_EXERCISE INSTRUCTIONS:_ Exactly how many lines in this data contain the word "ледь"? Only the number should be given.

PROVIDED DATA: Begin

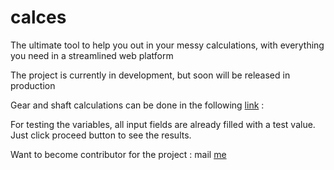 # calces
The ultimate tool to help you out in your messy calculations, with everything you need in a streamlined web platform

The project is currently in development, but soon will be released in production

Gear and shaft calculations can be done in the following [link](https://calces.org.in) : 

For testing the variables, all input fields are already filled with a test value. Just click proceed button to see the results.

Want to become contributor for the project : mail [me](mailto:devang.iitk@gmail.com?subject=[GitHub]%20Join%20project%20Calces)
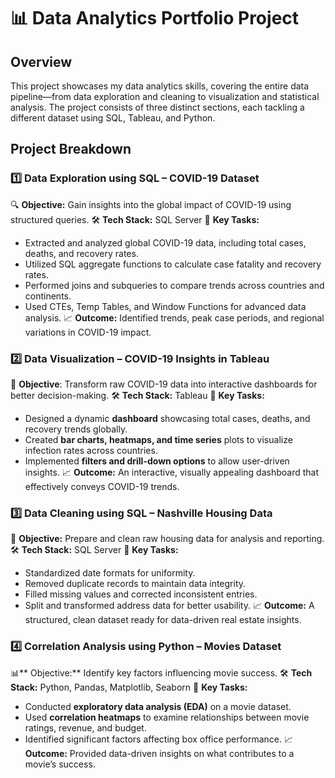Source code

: # 📊 **Data Analytics Portfolio Project**

## **Overview**

This project showcases my data analytics skills, covering the entire data pipeline—from data exploration and cleaning to visualization and statistical analysis. The project consists of three distinct sections, each tackling a different dataset using SQL, Tableau, and Python.

## **Project Breakdown**

### 1️⃣ **Data Exploration using SQL – COVID-19 Dataset**

🔍 **Objective:** Gain insights into the global impact of COVID-19 using structured queries.
🛠 **Tech Stack:** SQL Server
📌 **Key Tasks:**

- Extracted and analyzed global COVID-19 data, including total cases, deaths, and recovery rates.
- Utilized SQL aggregate functions to calculate case fatality and recovery rates.
- Performed joins and subqueries to compare trends across countries and continents.
- Used CTEs, Temp Tables, and Window Functions for advanced data analysis.
📈 **Outcome:** Identified trends, peak case periods, and regional variations in COVID-19 impact.

### 2️⃣ **Data Visualization – COVID-19 Insights in Tableau**
🎨 **Objective**: Transform raw COVID-19 data into interactive dashboards for better decision-making.
🛠 **Tech Stack:** Tableau
📌 **Key Tasks:**

- Designed a dynamic **dashboard** showcasing total cases, deaths, and recovery trends globally.
- Created **bar charts, heatmaps, and time series** plots to visualize infection rates across countries.
- Implemented **filters and drill-down options** to allow user-driven insights.
📈 **Outcome:** An interactive, visually appealing dashboard that effectively conveys COVID-19 trends.

### 3️⃣ **Data Cleaning using SQL – Nashville Housing Data**
🧼 **Objective:** Prepare and clean raw housing data for analysis and reporting.
🛠 **Tech Stack:** SQL Server
📌 **Key Tasks:**

- Standardized date formats for uniformity.
- Removed duplicate records to maintain data integrity.
- Filled missing values and corrected inconsistent entries.
- Split and transformed address data for better usability.
📈 **Outcome:** A structured, clean dataset ready for data-driven real estate insights.

### 4️⃣ **Correlation Analysis using Python – Movies Dataset**
📊** Objective:** Identify key factors influencing movie success.
🛠 **Tech Stack:** Python, Pandas, Matplotlib, Seaborn
📌 **Key Tasks:**

- Conducted **exploratory data analysis (EDA)** on a movie dataset.
- Used **correlation heatmaps** to examine relationships between movie ratings, revenue, and budget.
- Identified significant factors affecting box office performance.
📈 **Outcome:** Provided data-driven insights on what contributes to a movie’s success.
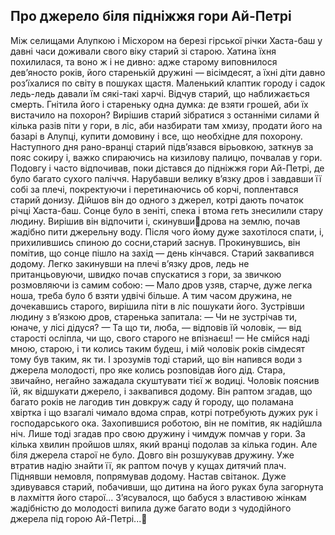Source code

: ## Про джерело біля підніжжя гори Ай-Петрі

Між селищами Алупкою і Місхором на березі гірської річки Хаста-баш у давні часи доживали свого віку старий зі старою. Хатина їхня похилилася, та воно ж і не дивно: адже старому виповнилося дев’яносто років, його старенькій дружині — вісімдесят, а їхні діти давно роз’їхалися по світу в пошуках щастя. Маленький клаптик городу і садок ледь-ледь давали їм сякі-такі харчі.
Відчув старий, що наближається смерть. Гнітила його і стареньку одна думка: де взяти грошей, аби їх вистачило на похорон?
Вирішив старий зібратися з останніми силами й кілька разів піти у гори, в ліс, аби назбирати там хмизу, продати його на базарі в Алупці, купити домовину і все, що необхідне для похорону.
Наступного дня рано-вранці старий підв’язався вірьовкою, заткнув за пояс сокиру і, важко спираючись на кизилову палицю, почвалав у гори. Подовгу і часто відпочивав, поки дістався до підніжжя гори Ай-Петрі, де було багато сухого паліччя. Нарубавши велику в’язку дров і завдавши її собі за плечі, покректуючи і перетинаючись об корчі, поплентався старий донизу.
Дійшов він до одного з джерел, котрі дають початок річці Хаста-баш. Сонце було в зеніті, спека і втома геть знесилили стару людину. Вирішив він відпочити і, скинувшидрова на землю, почав жадібно пити джерельну воду. Після чого йому дуже захотілося спати, і, прихилившись спиною до сосни,старий заснув.
Прокинувшись, він помітив, що сонце пішло на захід — день кінчався. Старий заквапився додому. Легко закинувши на плечі в’язку дров, ледь не пританцьовуючи, швидко почав спускатися з гори, за звичкою розмовляючи із самим собою:
— Мало дров узяв, старче, дуже легка ноша, треба було б взяти удвічі більше.
А тим часом дружина, не дочекавшись старого, вирішила піти в ліс пошукати його. Зустрівши людину з в’язкою дров, старенька запитала:
— Чи не зустрічав ти, юначе, у лісі дідуся?
— Та що ти, люба, — відповів їй чоловік, — від старості осліпла, чи що, свого старого не впізнаєш!
— Не смійся наді мною, старою, і ти колись таким будеш, і мій чоловік років сімдесят тому був таким, як ти.
І зрозумів тоді старий, що він напився води з джерела молодості, про яке колись розповідав його дід.
Стара, звичайно, негайно зажадала скуштувати тієї ж водиці. Чоловік пояснив їй, як відшукати джерело, і заквапився додому. Він раптом згадав, що багато років не лагодив тин довкруж саду й городу, що поламана хвіртка і що взагалі чимало вдома справ, котрі потребують дужих рук і господарського ока.
Захопившися роботою, він не помітив, як надійшла ніч. Лише тоді згадав про свою дружину і чимдуж помчав у гори. За кілька хвилин пройшов шлях, який вранці подолав за кілька годин. Але біля джерела старої не було.
Довго він розшукував дружину. Уже втратив надію знайти її, як раптом почув у кущах дитячий плач. Піднявши немовля, попрямував додому. Настав світанок. Дуже здивувався старий, побачивши, що дитина на його руках була загорнута в лахміття його старої...
З’ясувалося, що бабуся з властивою жінкам жадібністю до молодості випила дуже багато води з чудодійного джерела під горою Ай-Петрі...

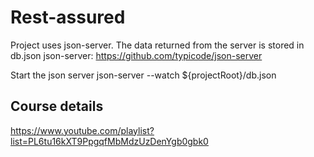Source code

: # Rest-assured
Project uses json-server. The data returned from the server is stored in db.json
json-server:
https://github.com/typicode/json-server

Start the json server 
json-server --watch ${projectRoot}/db.json

## Course details
https://www.youtube.com/playlist?list=PL6tu16kXT9PpgqfMbMdzUzDenYgb0gbk0
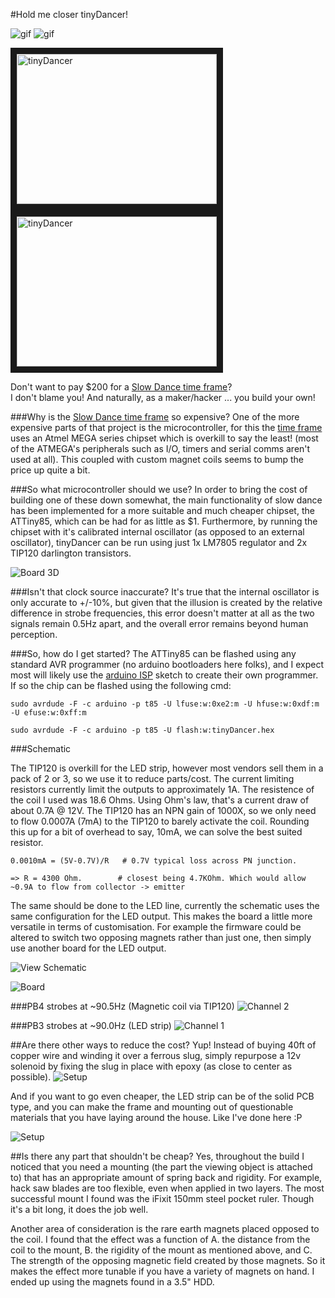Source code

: #Hold me closer tinyDancer!

![gif](https://media.giphy.com/media/l44QAHd7upiIi2DQY/200w.gif "gif")
![gif](https://media.giphy.com/media/3o84U9NDxLFh2DtIpW/200w.gif "gif")


<a href="http://www.youtube.com/watch?feature=player_embedded&v=aCoGVHFFQqk" target="_blank"><img src="http://img.youtube.com/vi/aCoGVHFFQqk/0.jpg" alt="tinyDancer" width="320" height="240" border="10" /></a> 
<a href="http://www.youtube.com/watch?feature=player_embedded&v=hFmYEhCrSMo" target="_blank"><img src="http://img.youtube.com/vi/hFmYEhCrSMo/0.jpg" alt="tinyDancer" width="320" height="240" border="10" /></a> 


Don't want to pay $200 for a [Slow Dance time frame](https://www.kickstarter.com/projects/xercyn/slow-dance-a-frame-that-slows-down-time "Slow Dance time frame")?  
I don't blame you! And naturally, as a maker/hacker ... you build your own!

###Why is the [Slow Dance time frame](https://www.kickstarter.com/projects/xercyn/slow-dance-a-frame-that-slows-down-time "Slow Dance time frame") so expensive?
One of the more expensive parts of that project is the microcontroller, for this the [time frame](https://www.kickstarter.com/projects/xercyn/slow-dance-a-frame-that-slows-down-time "Slow Dance time frame") uses an Atmel MEGA series chipset which is overkill to say the least! (most of the ATMEGA's peripherals such as I/O, timers and serial comms aren't used at all). This coupled with custom magnet coils seems to bump the price up quite a bit. 

###So what microcontroller should we use?
In order to bring the cost of building one of these down somewhat, the main functionality of slow dance has been implemented for a more suitable and much cheaper chipset, the ATTiny85, which can be had for as little as $1.  Furthermore, by running the chipset with it's calibrated internal oscillator (as opposed to an external oscillator), tinyDancer can be run using just 1x LM7805 regulator and 2x TIP120 darlington transistors. 

![Board 3D](https://github.com/SamClarke2012/tinyDancer/blob/master/Oscope/3d_brd.png "Board 3D")

###Isn't that clock source inaccurate?
It's true that the internal oscillator is only accurate to +/-10%, but given that the illusion is created by the relative difference in strobe frequencies, this error doesn't matter at all as the two signals remain 0.5Hz apart, and the overall error remains beyond human perception.

###So, how do I get started?
The ATTiny85 can be flashed using any standard AVR programmer (no arduino bootloaders here folks), and I expect most will likely use the [arduino ISP](https://www.arduino.cc/en/Tutorial/ArduinoISP "arduino ISP") sketch to create their own programmer. If so the chip can be flashed using the following cmd:

`sudo avrdude -F -c arduino -p t85 -U lfuse:w:0xe2:m -U hfuse:w:0xdf:m -U efuse:w:0xff:m`

`sudo avrdude -F -c arduino -p t85 -U flash:w:tinyDancer.hex`

###Schematic

The TIP120 is overkill for the LED strip, however most vendors sell them in a pack of 2 or 3, so we use it to reduce parts/cost.
The current limiting resistors currently limit the outputs to approximately 1A. The resistence of the coil I used was 18.6 Ohms.  Using Ohm's law, that's a current draw of about 0.7A @ 12V.  The TIP120 has an NPN gain of 1000X, so we only need to flow 0.0007A (7mA) to the TIP120 to barely activate the coil.  Rounding this up for a bit of overhead to say, 10mA, we can solve the best suited resistor.


`0.0010mA = (5V-0.7V)/R   # 0.7V typical loss across PN junction.`

`=> R = 4300 Ohm.        # closest being 4.7KOhm. Which would allow ~0.9A to flow from collector -> emitter`

The same should be done to the LED line, currently the schematic uses the same configuration for the LED output. This makes the board a little more versatile in terms of customisation. For example the firmware could be altered to switch two opposing magnets rather than just one, then simply use another board for the LED output.


![View Schematic](https://github.com/SamClarke2012/tinyDancer/blob/master/Oscope/tinyDancer.svg "View Schematic")


![Board](https://github.com/SamClarke2012/tinyDancer/blob/master/Oscope/brd.png "Board")


###PB4 strobes at ~90.5Hz (Magnetic coil via TIP120)
![Channel 2](https://raw.githubusercontent.com/SamClarke2012/tinyDancer/master/Oscope/SDS00003.BMP "Channel 2")

###PB3 strobes at ~90.0Hz (LED strip)
![Channel 1](https://raw.githubusercontent.com/SamClarke2012/tinyDancer/master/Oscope/SDS00002.BMP "Channel 1")

##Are there other ways to reduce the cost?
Yup! Instead of buying 40ft of copper wire and winding it over a ferrous slug, simply repurpose a 12v solenoid by fixing the slug in place with epoxy (as close to center as possible). 
![Setup](https://raw.githubusercontent.com/SamClarke2012/tinyDancer/master/Oscope/tmp_27874-foto_no_exif89039024.jpg "ready-made magnet")


And if you want to go even cheaper, the LED strip can be of the solid PCB type, and you can make the frame and mounting out of questionable materials that you have laying around the house. Like I've done here :P

![Setup](https://github.com/SamClarke2012/tinyDancer/blob/master/Oscope/tmp_27078-foto_no_exif(3)653598157.jpg "ready-made magnet")

##Is there any part that shouldn't be cheap?
Yes, throughout the build I noticed that you need a mounting (the part the viewing object is attached to) that has an appropriate amount of spring back and rigidity. For example, hack saw blades are too flexible, even when applied in two layers. The most successful mount I found was the iFixit 150mm steel pocket ruler. Though it's a bit long, it does the job well.

Another area of consideration is the rare earth magnets placed opposed to the coil. I found that the effect was a function of A. the distance from the coil to the mount, B. the rigidity of the mount as mentioned above, and C. The strength of the opposing magnetic field created by those magnets. So it makes the effect more tunable if you have a variety of magnets on hand. I ended up using the magnets found in a 3.5" HDD.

PROVIDED DATA: End

_SOLVED EXERCISE:_ 2